*** Given data
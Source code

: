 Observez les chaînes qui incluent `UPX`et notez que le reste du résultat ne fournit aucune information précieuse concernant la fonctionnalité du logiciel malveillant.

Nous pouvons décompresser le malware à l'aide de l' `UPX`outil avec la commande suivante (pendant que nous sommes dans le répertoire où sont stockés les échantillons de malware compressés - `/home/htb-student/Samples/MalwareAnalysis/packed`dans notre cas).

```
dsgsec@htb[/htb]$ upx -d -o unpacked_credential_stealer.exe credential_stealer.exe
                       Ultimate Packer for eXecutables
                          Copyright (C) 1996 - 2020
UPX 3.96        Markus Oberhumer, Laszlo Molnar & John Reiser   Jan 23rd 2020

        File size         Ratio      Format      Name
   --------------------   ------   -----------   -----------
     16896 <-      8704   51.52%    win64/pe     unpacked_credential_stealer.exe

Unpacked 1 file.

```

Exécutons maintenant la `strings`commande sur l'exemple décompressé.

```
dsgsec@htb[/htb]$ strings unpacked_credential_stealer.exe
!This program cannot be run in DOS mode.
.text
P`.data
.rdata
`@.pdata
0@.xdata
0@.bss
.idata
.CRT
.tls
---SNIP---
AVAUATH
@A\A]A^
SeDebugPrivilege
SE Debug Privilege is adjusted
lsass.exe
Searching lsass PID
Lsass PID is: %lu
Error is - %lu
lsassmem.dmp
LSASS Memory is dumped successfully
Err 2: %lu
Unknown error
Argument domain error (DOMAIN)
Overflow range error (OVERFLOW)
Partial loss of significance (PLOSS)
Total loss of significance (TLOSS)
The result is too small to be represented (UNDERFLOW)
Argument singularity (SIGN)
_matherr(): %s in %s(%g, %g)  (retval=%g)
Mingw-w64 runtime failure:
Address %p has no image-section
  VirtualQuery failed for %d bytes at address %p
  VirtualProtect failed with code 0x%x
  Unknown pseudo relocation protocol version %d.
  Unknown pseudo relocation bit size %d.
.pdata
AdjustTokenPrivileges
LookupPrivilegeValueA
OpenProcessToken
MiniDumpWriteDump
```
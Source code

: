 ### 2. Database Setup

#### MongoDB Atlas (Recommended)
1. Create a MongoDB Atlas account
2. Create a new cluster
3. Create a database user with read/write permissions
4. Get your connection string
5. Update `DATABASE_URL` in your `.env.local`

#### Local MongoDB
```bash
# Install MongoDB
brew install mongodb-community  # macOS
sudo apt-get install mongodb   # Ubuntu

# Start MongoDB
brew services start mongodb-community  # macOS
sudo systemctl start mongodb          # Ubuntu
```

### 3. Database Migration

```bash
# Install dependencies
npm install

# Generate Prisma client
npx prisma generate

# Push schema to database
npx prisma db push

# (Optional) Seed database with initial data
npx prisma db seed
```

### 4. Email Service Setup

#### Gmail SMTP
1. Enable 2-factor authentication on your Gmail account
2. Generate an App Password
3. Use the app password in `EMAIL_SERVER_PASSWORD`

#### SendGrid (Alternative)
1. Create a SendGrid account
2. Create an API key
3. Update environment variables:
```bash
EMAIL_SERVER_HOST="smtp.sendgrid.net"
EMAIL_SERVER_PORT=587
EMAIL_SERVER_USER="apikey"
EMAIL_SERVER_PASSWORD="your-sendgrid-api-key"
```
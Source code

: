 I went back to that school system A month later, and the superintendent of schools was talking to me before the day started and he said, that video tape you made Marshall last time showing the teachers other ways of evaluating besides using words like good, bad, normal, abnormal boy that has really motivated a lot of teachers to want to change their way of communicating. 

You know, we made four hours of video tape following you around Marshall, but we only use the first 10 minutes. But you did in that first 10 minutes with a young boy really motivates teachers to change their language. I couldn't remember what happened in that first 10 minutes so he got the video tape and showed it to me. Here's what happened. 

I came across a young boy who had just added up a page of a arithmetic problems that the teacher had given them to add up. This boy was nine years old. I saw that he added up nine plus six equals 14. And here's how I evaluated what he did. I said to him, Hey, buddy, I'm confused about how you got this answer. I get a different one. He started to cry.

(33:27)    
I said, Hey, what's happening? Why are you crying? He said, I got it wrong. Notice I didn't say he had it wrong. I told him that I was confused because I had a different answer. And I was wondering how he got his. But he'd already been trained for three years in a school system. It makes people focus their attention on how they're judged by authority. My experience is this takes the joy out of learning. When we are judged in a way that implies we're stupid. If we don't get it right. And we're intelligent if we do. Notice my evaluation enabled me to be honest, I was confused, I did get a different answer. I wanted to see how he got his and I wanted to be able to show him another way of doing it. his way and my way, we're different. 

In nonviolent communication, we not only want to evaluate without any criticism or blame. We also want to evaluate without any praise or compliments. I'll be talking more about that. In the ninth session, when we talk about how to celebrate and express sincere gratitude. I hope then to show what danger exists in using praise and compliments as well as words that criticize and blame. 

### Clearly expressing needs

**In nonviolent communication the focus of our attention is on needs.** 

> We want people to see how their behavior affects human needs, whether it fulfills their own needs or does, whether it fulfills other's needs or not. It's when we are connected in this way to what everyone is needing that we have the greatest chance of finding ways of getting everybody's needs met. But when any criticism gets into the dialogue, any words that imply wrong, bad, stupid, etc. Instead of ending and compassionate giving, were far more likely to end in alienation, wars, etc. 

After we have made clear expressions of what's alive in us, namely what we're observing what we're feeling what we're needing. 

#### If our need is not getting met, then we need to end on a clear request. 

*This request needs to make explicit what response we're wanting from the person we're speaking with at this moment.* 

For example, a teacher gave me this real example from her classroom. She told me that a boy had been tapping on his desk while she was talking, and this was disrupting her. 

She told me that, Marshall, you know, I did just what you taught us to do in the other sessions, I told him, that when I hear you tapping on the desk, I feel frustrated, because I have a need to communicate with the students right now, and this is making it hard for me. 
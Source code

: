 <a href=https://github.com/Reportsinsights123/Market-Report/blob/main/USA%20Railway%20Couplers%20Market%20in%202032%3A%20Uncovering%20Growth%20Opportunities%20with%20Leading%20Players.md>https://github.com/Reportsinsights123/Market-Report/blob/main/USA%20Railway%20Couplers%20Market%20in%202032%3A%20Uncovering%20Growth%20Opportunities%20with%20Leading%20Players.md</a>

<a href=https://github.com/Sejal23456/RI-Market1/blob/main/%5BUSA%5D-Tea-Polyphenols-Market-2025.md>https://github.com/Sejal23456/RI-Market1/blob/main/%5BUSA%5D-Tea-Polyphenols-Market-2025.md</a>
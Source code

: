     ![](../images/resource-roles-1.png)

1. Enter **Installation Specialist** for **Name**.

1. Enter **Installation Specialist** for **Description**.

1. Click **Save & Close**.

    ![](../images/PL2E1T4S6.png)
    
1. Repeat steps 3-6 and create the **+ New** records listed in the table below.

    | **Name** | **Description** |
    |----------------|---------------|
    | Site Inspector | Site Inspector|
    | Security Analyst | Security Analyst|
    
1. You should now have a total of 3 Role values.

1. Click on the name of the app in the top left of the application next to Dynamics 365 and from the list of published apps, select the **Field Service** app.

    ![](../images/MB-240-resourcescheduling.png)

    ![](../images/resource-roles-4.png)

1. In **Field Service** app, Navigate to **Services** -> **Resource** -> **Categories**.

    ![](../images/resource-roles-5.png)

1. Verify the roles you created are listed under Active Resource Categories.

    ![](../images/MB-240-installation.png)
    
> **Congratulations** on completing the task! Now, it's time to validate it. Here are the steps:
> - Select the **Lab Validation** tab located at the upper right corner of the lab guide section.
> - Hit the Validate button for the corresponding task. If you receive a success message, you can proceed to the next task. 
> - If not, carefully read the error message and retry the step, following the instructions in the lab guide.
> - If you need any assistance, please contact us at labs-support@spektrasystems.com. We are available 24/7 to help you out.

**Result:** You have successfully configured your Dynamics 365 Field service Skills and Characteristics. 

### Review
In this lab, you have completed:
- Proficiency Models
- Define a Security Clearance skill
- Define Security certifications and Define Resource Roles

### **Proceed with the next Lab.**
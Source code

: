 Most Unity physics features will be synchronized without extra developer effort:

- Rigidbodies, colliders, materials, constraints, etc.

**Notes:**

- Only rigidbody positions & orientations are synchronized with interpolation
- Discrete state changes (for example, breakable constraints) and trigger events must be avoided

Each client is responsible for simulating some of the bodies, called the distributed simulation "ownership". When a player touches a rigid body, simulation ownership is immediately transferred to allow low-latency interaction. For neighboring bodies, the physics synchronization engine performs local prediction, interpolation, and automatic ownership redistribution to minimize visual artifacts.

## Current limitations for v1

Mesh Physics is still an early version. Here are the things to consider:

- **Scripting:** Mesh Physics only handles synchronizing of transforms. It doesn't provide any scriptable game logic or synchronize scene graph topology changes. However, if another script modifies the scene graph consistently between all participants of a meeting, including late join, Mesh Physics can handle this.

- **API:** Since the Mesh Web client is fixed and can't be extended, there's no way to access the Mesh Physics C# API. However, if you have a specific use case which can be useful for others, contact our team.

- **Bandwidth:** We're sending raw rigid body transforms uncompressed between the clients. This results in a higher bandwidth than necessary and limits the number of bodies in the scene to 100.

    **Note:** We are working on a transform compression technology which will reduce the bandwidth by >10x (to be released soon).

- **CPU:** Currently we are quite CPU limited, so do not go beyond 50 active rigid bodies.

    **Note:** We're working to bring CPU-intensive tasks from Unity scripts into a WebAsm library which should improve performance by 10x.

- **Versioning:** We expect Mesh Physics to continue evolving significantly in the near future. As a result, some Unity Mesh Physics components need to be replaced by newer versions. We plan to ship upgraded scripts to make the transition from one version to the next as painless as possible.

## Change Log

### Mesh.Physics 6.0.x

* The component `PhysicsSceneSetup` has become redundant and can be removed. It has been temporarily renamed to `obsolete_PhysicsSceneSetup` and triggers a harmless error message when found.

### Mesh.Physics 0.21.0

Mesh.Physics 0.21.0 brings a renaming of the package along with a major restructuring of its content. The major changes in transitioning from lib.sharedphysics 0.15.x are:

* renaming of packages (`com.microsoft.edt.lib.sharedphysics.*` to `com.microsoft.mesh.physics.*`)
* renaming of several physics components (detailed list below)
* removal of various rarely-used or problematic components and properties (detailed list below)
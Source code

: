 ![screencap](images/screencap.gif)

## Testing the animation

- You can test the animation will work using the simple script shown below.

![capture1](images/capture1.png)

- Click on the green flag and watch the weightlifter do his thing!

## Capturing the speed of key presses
******
## Exercise details
When a line in the records above contains the word "changes", copy it.

## Result of the exercise
- Discrete state changes (for example, breakable constraints) and trigger events must be avoided
- **Scripting:** Mesh Physics only handles synchronizing of transforms. It doesn't provide any scriptable game logic or synchronize scene graph topology changes. However, if another script modifies the scene graph consistently between all participants of a meeting, including late join, Mesh Physics can handle this.
Mesh.Physics 0.21.0 brings a renaming of the package along with a major restructuring of its content. The major changes in transitioning from lib.sharedphysics 0.15.x are:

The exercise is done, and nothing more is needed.